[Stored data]
+---+
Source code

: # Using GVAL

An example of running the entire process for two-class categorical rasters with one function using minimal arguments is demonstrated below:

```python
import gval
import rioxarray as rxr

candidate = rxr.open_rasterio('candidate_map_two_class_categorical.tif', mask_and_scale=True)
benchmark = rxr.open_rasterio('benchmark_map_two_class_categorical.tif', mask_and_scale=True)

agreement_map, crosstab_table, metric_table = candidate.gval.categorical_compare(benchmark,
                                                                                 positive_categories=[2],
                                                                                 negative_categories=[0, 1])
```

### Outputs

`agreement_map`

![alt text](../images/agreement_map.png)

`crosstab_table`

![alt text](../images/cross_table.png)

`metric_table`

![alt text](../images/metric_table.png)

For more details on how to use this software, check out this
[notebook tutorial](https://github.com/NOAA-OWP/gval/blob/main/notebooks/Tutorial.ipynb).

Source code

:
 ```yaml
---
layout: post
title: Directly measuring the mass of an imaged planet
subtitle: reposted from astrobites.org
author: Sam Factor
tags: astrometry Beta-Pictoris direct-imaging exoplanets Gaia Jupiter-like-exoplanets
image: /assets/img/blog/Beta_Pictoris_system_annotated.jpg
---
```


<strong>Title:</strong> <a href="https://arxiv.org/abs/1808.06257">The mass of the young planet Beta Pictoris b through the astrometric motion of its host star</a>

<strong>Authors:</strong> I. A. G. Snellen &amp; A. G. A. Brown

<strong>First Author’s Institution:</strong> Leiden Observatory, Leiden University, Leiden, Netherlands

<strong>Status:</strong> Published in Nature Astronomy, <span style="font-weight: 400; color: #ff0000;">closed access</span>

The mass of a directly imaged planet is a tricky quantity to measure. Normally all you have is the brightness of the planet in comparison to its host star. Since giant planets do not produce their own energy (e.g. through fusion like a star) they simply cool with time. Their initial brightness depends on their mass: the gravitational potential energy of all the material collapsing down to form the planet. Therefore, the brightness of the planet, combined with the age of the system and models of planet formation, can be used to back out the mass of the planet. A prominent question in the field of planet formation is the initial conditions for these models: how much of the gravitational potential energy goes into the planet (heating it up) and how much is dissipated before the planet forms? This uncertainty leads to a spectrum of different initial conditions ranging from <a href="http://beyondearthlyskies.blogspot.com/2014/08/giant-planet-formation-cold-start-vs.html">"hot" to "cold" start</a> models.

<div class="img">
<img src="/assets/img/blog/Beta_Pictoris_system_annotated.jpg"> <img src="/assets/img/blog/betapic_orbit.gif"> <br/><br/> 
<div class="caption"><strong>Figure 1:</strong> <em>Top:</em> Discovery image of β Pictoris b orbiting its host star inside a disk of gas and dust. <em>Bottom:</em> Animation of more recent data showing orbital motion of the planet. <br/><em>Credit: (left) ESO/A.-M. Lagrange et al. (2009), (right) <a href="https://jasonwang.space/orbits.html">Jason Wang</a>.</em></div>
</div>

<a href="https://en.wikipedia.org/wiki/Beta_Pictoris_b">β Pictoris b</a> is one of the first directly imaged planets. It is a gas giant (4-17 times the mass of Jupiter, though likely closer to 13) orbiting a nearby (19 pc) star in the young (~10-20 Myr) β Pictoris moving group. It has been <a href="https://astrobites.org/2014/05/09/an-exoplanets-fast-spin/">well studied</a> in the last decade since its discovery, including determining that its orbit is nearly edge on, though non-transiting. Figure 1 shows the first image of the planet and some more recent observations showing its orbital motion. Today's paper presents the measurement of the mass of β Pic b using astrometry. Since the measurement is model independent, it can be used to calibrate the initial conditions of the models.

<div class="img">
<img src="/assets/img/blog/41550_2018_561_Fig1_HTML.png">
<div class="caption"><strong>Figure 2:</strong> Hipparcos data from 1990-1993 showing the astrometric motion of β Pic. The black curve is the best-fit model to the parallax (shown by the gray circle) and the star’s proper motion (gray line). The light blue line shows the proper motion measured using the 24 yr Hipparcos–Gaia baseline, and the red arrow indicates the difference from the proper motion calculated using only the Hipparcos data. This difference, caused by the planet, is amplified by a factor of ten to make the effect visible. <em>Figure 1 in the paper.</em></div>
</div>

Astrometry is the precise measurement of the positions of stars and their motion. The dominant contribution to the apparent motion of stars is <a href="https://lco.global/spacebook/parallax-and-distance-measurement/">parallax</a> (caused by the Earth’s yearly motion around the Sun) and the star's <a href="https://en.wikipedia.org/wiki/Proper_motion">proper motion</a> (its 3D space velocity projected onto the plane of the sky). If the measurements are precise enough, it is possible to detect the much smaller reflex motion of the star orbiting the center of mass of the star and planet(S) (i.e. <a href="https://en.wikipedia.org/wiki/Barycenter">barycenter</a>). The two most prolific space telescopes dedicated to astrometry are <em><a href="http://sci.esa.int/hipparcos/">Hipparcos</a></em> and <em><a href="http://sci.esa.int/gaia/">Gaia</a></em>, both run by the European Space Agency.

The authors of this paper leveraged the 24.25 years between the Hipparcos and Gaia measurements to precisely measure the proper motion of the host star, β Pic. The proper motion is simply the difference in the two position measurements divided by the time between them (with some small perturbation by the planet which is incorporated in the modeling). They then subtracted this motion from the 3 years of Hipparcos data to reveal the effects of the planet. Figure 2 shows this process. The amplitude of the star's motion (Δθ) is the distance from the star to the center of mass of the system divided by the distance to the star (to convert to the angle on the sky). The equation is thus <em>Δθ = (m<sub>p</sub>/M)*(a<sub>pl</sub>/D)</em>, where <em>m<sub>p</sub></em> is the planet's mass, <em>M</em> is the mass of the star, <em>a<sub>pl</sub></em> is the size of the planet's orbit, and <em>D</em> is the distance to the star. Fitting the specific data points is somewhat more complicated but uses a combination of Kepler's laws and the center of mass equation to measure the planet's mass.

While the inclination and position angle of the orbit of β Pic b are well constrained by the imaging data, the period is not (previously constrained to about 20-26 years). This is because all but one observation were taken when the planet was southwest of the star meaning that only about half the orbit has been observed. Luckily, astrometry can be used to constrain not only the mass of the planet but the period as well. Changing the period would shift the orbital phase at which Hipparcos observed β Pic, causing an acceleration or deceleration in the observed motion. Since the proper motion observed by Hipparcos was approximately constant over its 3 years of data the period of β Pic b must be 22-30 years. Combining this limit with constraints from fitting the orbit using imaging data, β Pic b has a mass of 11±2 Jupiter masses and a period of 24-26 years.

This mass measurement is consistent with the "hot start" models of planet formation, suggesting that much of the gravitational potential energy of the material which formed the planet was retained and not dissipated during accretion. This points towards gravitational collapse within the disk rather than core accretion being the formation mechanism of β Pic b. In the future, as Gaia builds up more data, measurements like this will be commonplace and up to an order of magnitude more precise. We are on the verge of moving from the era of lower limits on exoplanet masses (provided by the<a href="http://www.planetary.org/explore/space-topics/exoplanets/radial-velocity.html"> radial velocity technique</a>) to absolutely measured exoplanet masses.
+---+
* Instructions to follow
Output the entries verbatim.

* Answer space
Source code

: # Using GVAL

An example of running the entire process for two-class categorical rasters with one function using minimal arguments is demonstrated below:

```python
import gval
import rioxarray as rxr

candidate = rxr.open_rasterio('candidate_map_two_class_categorical.tif', mask_and_scale=True)
benchmark = rxr.open_rasterio('benchmark_map_two_class_categorical.tif', mask_and_scale=True)

agreement_map, crosstab_table, metric_table = candidate.gval.categorical_compare(benchmark,
                                                                                 positive_categories=[2],
                                                                                 negative_categories=[0, 1])
```

### Outputs

`agreement_map`

![alt text](../images/agreement_map.png)

`crosstab_table`

![alt text](../images/cross_table.png)

`metric_table`

![alt text](../images/metric_table.png)

For more details on how to use this software, check out this
[notebook tutorial](https://github.com/NOAA-OWP/gval/blob/main/notebooks/Tutorial.ipynb).

Source code

:
 ```yaml
---
layout: post
title: Directly measuring the mass of an imaged planet
subtitle: reposted from astrobites.org
author: Sam Factor
tags: astrometry Beta-Pictoris direct-imaging exoplanets Gaia Jupiter-like-exoplanets
image: /assets/img/blog/Beta_Pictoris_system_annotated.jpg
---
```


<strong>Title:</strong> <a href="https://arxiv.org/abs/1808.06257">The mass of the young planet Beta Pictoris b through the astrometric motion of its host star</a>

<strong>Authors:</strong> I. A. G. Snellen &amp; A. G. A. Brown

<strong>First Author’s Institution:</strong> Leiden Observatory, Leiden University, Leiden, Netherlands

<strong>Status:</strong> Published in Nature Astronomy, <span style="font-weight: 400; color: #ff0000;">closed access</span>

The mass of a directly imaged planet is a tricky quantity to measure. Normally all you have is the brightness of the planet in comparison to its host star. Since giant planets do not produce their own energy (e.g. through fusion like a star) they simply cool with time. Their initial brightness depends on their mass: the gravitational potential energy of all the material collapsing down to form the planet. Therefore, the brightness of the planet, combined with the age of the system and models of planet formation, can be used to back out the mass of the planet. A prominent question in the field of planet formation is the initial conditions for these models: how much of the gravitational potential energy goes into the planet (heating it up) and how much is dissipated before the planet forms? This uncertainty leads to a spectrum of different initial conditions ranging from <a href="http://beyondearthlyskies.blogspot.com/2014/08/giant-planet-formation-cold-start-vs.html">"hot" to "cold" start</a> models.

<div class="img">
<img src="/assets/img/blog/Beta_Pictoris_system_annotated.jpg"> <img src="/assets/img/blog/betapic_orbit.gif"> <br/><br/> 
<div class="caption"><strong>Figure 1:</strong> <em>Top:</em> Discovery image of β Pictoris b orbiting its host star inside a disk of gas and dust. <em>Bottom:</em> Animation of more recent data showing orbital motion of the planet. <br/><em>Credit: (left) ESO/A.-M. Lagrange et al. (2009), (right) <a href="https://jasonwang.space/orbits.html">Jason Wang</a>.</em></div>
</div>

<a href="https://en.wikipedia.org/wiki/Beta_Pictoris_b">β Pictoris b</a> is one of the first directly imaged planets. It is a gas giant (4-17 times the mass of Jupiter, though likely closer to 13) orbiting a nearby (19 pc) star in the young (~10-20 Myr) β Pictoris moving group. It has been <a href="https://astrobites.org/2014/05/09/an-exoplanets-fast-spin/">well studied</a> in the last decade since its discovery, including determining that its orbit is nearly edge on, though non-transiting. Figure 1 shows the first image of the planet and some more recent observations showing its orbital motion. Today's paper presents the measurement of the mass of β Pic b using astrometry. Since the measurement is model independent, it can be used to calibrate the initial conditions of the models.

<div class="img">
<img src="/assets/img/blog/41550_2018_561_Fig1_HTML.png">
<div class="caption"><strong>Figure 2:</strong> Hipparcos data from 1990-1993 showing the astrometric motion of β Pic. The black curve is the best-fit model to the parallax (shown by the gray circle) and the star’s proper motion (gray line). The light blue line shows the proper motion measured using the 24 yr Hipparcos–Gaia baseline, and the red arrow indicates the difference from the proper motion calculated using only the Hipparcos data. This difference, caused by the planet, is amplified by a factor of ten to make the effect visible. <em>Figure 1 in the paper.</em></div>
</div>

Astrometry is the precise measurement of the positions of stars and their motion. The dominant contribution to the apparent motion of stars is <a href="https://lco.global/spacebook/parallax-and-distance-measurement/">parallax</a> (caused by the Earth’s yearly motion around the Sun) and the star's <a href="https://en.wikipedia.org/wiki/Proper_motion">proper motion</a> (its 3D space velocity projected onto the plane of the sky). If the measurements are precise enough, it is possible to detect the much smaller reflex motion of the star orbiting the center of mass of the star and planet(S) (i.e. <a href="https://en.wikipedia.org/wiki/Barycenter">barycenter</a>). The two most prolific space telescopes dedicated to astrometry are <em><a href="http://sci.esa.int/hipparcos/">Hipparcos</a></em> and <em><a href="http://sci.esa.int/gaia/">Gaia</a></em>, both run by the European Space Agency.

The authors of this paper leveraged the 24.25 years between the Hipparcos and Gaia measurements to precisely measure the proper motion of the host star, β Pic. The proper motion is simply the difference in the two position measurements divided by the time between them (with some small perturbation by the planet which is incorporated in the modeling). They then subtracted this motion from the 3 years of Hipparcos data to reveal the effects of the planet. Figure 2 shows this process. The amplitude of the star's motion (Δθ) is the distance from the star to the center of mass of the system divided by the distance to the star (to convert to the angle on the sky). The equation is thus <em>Δθ = (m<sub>p</sub>/M)*(a<sub>pl</sub>/D)</em>, where <em>m<sub>p</sub></em> is the planet's mass, <em>M</em> is the mass of the star, <em>a<sub>pl</sub></em> is the size of the planet's orbit, and <em>D</em> is the distance to the star. Fitting the specific data points is somewhat more complicated but uses a combination of Kepler's laws and the center of mass equation to measure the planet's mass.

While the inclination and position angle of the orbit of β Pic b are well constrained by the imaging data, the period is not (previously constrained to about 20-26 years). This is because all but one observation were taken when the planet was southwest of the star meaning that only about half the orbit has been observed. Luckily, astrometry can be used to constrain not only the mass of the planet but the period as well. Changing the period would shift the orbital phase at which Hipparcos observed β Pic, causing an acceleration or deceleration in the observed motion. Since the proper motion observed by Hipparcos was approximately constant over its 3 years of data the period of β Pic b must be 22-30 years. Combining this limit with constraints from fitting the orbit using imaging data, β Pic b has a mass of 11±2 Jupiter masses and a period of 24-26 years.

This mass measurement is consistent with the "hot start" models of planet formation, suggesting that much of the gravitational potential energy of the material which formed the planet was retained and not dissipated during accretion. This points towards gravitational collapse within the disk rather than core accretion being the formation mechanism of β Pic b. In the future, as Gaia builds up more data, measurements like this will be commonplace and up to an order of magnitude more precise. We are on the verge of moving from the era of lower limits on exoplanet masses (provided by the<a href="http://www.planetary.org/explore/space-topics/exoplanets/radial-velocity.html"> radial velocity technique</a>) to absolutely measured exoplanet masses.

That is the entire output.